Social Media 2011 – Top 11 Personal Branding Trends. Part 1.
Personal branding 2011
Hi friends,
Hope you're doing really well. Let's talk about about popularity, glory and everything in between. Here are top 11 personal-branding trends for 2011, first-5 in the first part of this article. These great promotion ideas will keep you visible as you grow in your marketing career (affiliate marketing, email marketing, e-business). Quick tip: for 2011, video is a primary focus and plays a major role in most of these 11 trends below.
Please enjoy!
1. Anywhere Hiring
As companies increase hiring after the global recession eases, they will be more open to bringing on ideal candidates regardless of the candidate's location.
Driven by greater competition for talent, leaner budgets, years of successfully working off-site and advances in technology, there will be a marked increase in the number of people re-entering the workforce from remote locations. This trend will make offices slimmer and commutes shorter, but it will cause you to rely on technology even more to build your brand, land a job, and do it well.
Video will be a particularly critical tool for interviewing remote candidates and a vital medium for communicating your brand message and building your identity with colleagues.
2. Homecasting
In real estate listings, it has become common to see the initials "HO," for home office, as a selling feature. As more people start to work from home in 2011, look for the abbreviation to become "HOS," or Home Office Studio. And with the move to all things video, the home office will now become a "set," giving new meaning to the real estate term "home staging."

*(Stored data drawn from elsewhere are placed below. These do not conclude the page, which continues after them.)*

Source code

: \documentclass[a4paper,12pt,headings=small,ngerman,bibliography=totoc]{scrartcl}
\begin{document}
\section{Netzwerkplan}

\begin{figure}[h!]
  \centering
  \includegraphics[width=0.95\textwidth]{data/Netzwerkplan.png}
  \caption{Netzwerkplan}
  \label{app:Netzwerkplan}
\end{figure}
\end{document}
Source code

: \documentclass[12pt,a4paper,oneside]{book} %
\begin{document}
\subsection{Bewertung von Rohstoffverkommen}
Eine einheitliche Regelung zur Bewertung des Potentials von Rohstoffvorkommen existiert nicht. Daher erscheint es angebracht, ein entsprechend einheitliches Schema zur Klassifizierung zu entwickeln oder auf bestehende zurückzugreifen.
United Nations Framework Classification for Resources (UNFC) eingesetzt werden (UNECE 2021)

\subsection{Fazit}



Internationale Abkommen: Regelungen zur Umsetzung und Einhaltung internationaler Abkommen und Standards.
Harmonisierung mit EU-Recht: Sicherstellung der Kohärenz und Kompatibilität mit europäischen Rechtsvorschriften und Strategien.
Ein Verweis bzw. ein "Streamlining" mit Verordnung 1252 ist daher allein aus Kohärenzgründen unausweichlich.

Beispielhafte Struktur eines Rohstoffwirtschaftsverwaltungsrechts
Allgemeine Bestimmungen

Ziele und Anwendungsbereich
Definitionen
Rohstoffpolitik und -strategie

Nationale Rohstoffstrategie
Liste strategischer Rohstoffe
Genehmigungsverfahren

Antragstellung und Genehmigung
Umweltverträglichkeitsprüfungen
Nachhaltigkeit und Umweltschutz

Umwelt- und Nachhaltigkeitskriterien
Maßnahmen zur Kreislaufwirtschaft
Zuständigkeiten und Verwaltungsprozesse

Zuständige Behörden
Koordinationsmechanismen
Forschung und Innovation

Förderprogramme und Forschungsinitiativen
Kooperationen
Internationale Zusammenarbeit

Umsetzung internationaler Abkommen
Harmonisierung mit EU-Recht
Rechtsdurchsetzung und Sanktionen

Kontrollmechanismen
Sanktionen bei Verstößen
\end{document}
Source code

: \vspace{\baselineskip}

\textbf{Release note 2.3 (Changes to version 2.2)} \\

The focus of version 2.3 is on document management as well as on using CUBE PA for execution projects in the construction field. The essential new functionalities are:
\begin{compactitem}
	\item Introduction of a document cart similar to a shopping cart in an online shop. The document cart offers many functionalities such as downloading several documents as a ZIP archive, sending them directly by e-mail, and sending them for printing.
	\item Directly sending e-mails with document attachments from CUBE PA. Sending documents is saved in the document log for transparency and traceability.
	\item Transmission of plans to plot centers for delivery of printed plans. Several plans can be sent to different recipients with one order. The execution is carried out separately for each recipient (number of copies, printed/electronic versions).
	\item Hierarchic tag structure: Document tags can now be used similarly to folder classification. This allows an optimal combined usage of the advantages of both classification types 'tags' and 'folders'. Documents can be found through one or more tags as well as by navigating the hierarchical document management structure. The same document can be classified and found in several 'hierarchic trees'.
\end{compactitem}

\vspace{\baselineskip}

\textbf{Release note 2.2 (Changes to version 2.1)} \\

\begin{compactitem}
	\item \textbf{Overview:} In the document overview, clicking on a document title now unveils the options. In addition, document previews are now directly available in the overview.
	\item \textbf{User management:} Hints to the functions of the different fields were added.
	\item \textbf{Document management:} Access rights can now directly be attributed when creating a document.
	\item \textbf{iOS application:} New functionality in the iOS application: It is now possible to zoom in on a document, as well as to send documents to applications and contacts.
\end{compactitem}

Home offices will have video equipment designed to ensure high-quality audio and professional-looking backgrounds for synchronous and asynchronous communication. Although Skype has been the basic mode of video connections for quite some time, Cisco recently announced the more robust Telepresence for the home called UMI. Homecasting systems will become less expensive, higher quality, and more pervasive.
3. VIDmail
Email is so last decade. Good riddance, because email is one of our weakest forms of expression. Words account for only about 7% of a communication, and words are pretty much all we have to work with on email.
As video becomes easier and easier to create and distribute, it will eventually replace the ubiquitous text-based email that we've been using for about 30 years. Look for changes to email software and new products to support this evolution from text to video. VideoBIO and Talk Fusion are just two of many companies that offer services to support video in email.

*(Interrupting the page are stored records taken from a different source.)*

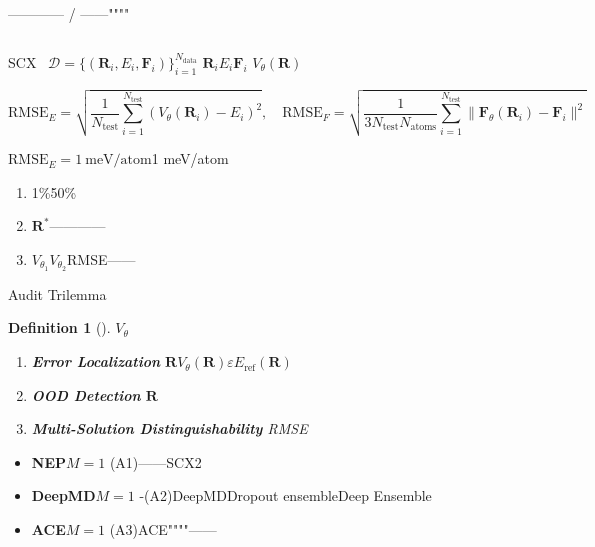 \documentclass[12pt,a4paper]{article}
\newtheorem{definition}[theorem]{Definition}
\theoremstyle{remark}
\newcommand{\D}{\mathcal{D}}
\begin{document}
——\textbf{}——
/
\textbf{}——""""

\subsection{}

SCX~\cite{scx_ml_audit,scx_hamiltonian}\textbf{}
$\D = \{(\mathbf{R}_i, E_i, \mathbf{F}_i)\}_{i=1}^{N_{\text{data}}}$
$\mathbf{R}_i$$E_i$$\mathbf{F}_i$
$V_\theta(\mathbf{R})$

\begin{equation}\label{eq:rmse_def}
    \text{RMSE}_E = \sqrt{\frac{1}{N_{\text{test}}}\sum_{i=1}^{N_{\text{test}}}(V_\theta(\mathbf{R}_i) - E_i)^2},
    \quad
    \text{RMSE}_F = \sqrt{\frac{1}{3N_{\text{test}}N_{\text{atoms}}}\sum_{i=1}^{N_{\text{test}}}\|\mathbf{F}_\theta(\mathbf{R}_i) - \mathbf{F}_i\|^2}
\end{equation}

$\text{RMSE}_E = 1\ \text{meV/atom}$\textit{}1 meV/atom
\textit{}
\begin{enumerate}[label=(\arabic*),itemsep=3pt]
    \item 1\%50\%
    \item $\mathbf{R}^*$————
    \item $V_{\theta_1}$$V_{\theta_2}$RMSE——
\end{enumerate}

\textbf{}Audit Trilemma


\begin{definition}[]
$V_\theta$\textbf{}
\begin{enumerate}[label=\textbf{(A\arabic*)},leftmargin=*,itemsep=4pt]
    \item \textbf{Error Localization} $\mathbf{R}$$V_\theta(\mathbf{R})$$\varepsilon$$E_{\text{ref}}(\mathbf{R})$
    \item \textbf{OOD Detection} $\mathbf{R}$
    \item \textbf{Multi-Solution Distinguishability} RMSE
\end{enumerate}
\end{definition}


\begin{itemize}[itemsep=3pt]
    \item \textbf{NEP$M=1$} (A1)——SCX2~\cite{scx_ml_audit}
    \item \textbf{DeepMD$M=1$} -(A2)DeepMDDropout ensembleDeep Ensemble\textit{}
    \item \textbf{ACE$M=1$} \textit{}(A3)ACE""""——
\end{itemize}
\end{document}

4. Prêt-à-Regarder (Ready-to-Watch)
In the Mad Men '60s and Mary Tyler Moore '70s, the dress or coat-and-tie "uniform" was just about mandatory. During the '80s, we loosened up and created casual Fridays when we acknowledged that formal clothes don't necessarily make the employee. In the '90s and '00s, every day became casual in many workplaces, especially if those workplaces were the spare bedroom or dining room table.
Soon, the fashion needle will swing back a bit. If you work from home, the days of working in your pajamas are numbered thanks to live video meetings. But no need to stow the shorts and flip-flops, since we'll mostly homecast from the waist up.
5. Personal Branding Infused
Human resources leaders understand that an excellent way to retain talent is to increase engagement and help employees apply their best skills. Over the past decade, many Fortune 500 companies and global brands have built personal-branding training programs to support employee development.
In the coming years, personal branding will be fully integrated into learning systems. That means there will be elements of personal branding included in soft-skills training—from new-hire orientation through leadership development.
As you participate in development programs in the coming year, listen to how many times you hear references to your personal brand.